9 mars. Dans un café madrilène. Malgré le Coronavirus, l’énergie espagnole est encore perceptible dans les lieux publics. Mon bonheur à retrouver cette langue qui me semble si claire, cristalline même, en regard du portugais, une langue que j’ai plaisir à lire, à écouter lorsqu’elle est chantée mais qui lorsqu’elle est parlée ne m’est pas toujours agréable.

 

10 mars. Cinq heures passées au Museo Nacional Thyssen-Bornemisza. Un même émerveillement devant les mêmes peintures parmi lesquelles le portrait en pied de David Lyon par Sir Thomas Lawrence et celui de Millicent Leveson-Gower, duchess of Sutherland, par John Singer Sargent, mais aussi devant ce paysage de moorland du Néerlandais Anton Mauve, devant les vedute de Francesco Guardi où je me suis tant promené en allant du détail à l’ensemble et de l’ensemble au détail.

 

Anton Mauve (1885-1888), « Crossing the Heath », au Museo Nacional Thyssen-Bornemisza.

 

11 mars. Tandis que je déambule dans le Museo Nacional Centro de Arte Reina Sofia, un constat implacable s’impose à moi : les maîtres anciens ont moins vieilli que les maîtres modernes exclusivement occupés à des recherches théoriques. Je les ai beaucoup étudiés et toujours avec avidité. Mais avec le recul je m’interroge sur mon intérêt sans pour autant le condamner. L’art moderne est fait d’idées et rien que d’idées. C’est intéressant mais l’idée limitée à elle-même a tôt fait de vieillir. Les maîtres anciens étaient eux aussi guidés par des idées mais des idées qui n’étaient pas limitées à elles-mêmes et qui avaient une épaisseur, disons, charnelle – elles n’étaient pas qu’ossatures.

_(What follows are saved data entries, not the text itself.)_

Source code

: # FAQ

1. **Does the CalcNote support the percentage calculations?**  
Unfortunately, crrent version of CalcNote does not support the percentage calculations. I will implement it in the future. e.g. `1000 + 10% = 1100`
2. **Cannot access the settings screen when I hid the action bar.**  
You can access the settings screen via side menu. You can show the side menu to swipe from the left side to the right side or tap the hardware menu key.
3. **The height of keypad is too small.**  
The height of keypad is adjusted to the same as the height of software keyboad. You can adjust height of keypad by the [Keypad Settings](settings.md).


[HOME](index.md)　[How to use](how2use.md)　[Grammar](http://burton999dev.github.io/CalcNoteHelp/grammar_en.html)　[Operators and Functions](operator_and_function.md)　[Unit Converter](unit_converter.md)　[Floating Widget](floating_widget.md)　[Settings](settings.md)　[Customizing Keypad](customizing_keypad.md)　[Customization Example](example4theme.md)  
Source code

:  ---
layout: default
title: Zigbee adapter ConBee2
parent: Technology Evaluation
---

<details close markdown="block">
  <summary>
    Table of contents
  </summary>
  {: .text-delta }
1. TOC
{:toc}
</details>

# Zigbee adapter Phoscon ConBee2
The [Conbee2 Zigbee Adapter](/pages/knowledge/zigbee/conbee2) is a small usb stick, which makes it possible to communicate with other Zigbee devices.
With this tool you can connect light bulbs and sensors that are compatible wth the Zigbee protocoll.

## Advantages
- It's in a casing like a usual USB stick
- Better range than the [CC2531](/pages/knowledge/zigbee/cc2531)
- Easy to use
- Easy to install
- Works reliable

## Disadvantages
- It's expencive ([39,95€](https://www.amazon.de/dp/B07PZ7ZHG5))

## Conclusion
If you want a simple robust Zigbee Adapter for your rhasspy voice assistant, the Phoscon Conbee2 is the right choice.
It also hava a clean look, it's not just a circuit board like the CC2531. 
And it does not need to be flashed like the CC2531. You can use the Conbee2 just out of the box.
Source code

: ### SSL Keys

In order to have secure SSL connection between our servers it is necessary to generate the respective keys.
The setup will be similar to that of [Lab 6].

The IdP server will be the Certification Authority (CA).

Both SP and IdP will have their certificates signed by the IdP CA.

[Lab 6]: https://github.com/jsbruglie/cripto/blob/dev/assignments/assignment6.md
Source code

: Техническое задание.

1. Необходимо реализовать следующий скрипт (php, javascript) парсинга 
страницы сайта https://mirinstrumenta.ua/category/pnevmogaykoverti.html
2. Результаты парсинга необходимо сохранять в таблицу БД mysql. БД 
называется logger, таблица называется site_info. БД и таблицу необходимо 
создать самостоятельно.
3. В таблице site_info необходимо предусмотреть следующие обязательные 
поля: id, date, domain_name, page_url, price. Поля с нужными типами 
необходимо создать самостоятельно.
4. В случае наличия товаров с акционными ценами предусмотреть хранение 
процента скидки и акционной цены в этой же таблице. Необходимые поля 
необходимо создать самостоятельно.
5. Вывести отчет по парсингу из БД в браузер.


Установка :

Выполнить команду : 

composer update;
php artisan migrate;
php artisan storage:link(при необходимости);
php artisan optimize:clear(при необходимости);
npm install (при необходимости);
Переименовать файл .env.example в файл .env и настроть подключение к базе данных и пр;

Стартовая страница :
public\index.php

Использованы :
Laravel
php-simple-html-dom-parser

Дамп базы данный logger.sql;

Et tandis que je déambule dans cet ensemble construit sous Carlos III (par José de Hermosilla et, surtout, Francisco Sabatini, un architecte qui a particulièrement marqué la capitale espagnole), dans cet ensemble véritablement colossal, la tristesse me prend devant ces suites d’œuvres qui me semblent dérisoires lorsque je pense aux maîtres anciens vus hier, dérisoires aussi dans ces salles dont certaines ont des dimensions de basilique. Puis un malaise s’installe. J’en viens à penser que ces salles ont été le lieu de souffrances immenses. Combien y ont agonisé ? Combien y ont rendu leur dernier soupir ? Je pense d’un coup au Sanatorio de Sierra Espuña, à ces phénomènes paranormaux, des phénomènes auxquels je ne suis guère sensible mais que je ne traite pas pour autant avec dédain.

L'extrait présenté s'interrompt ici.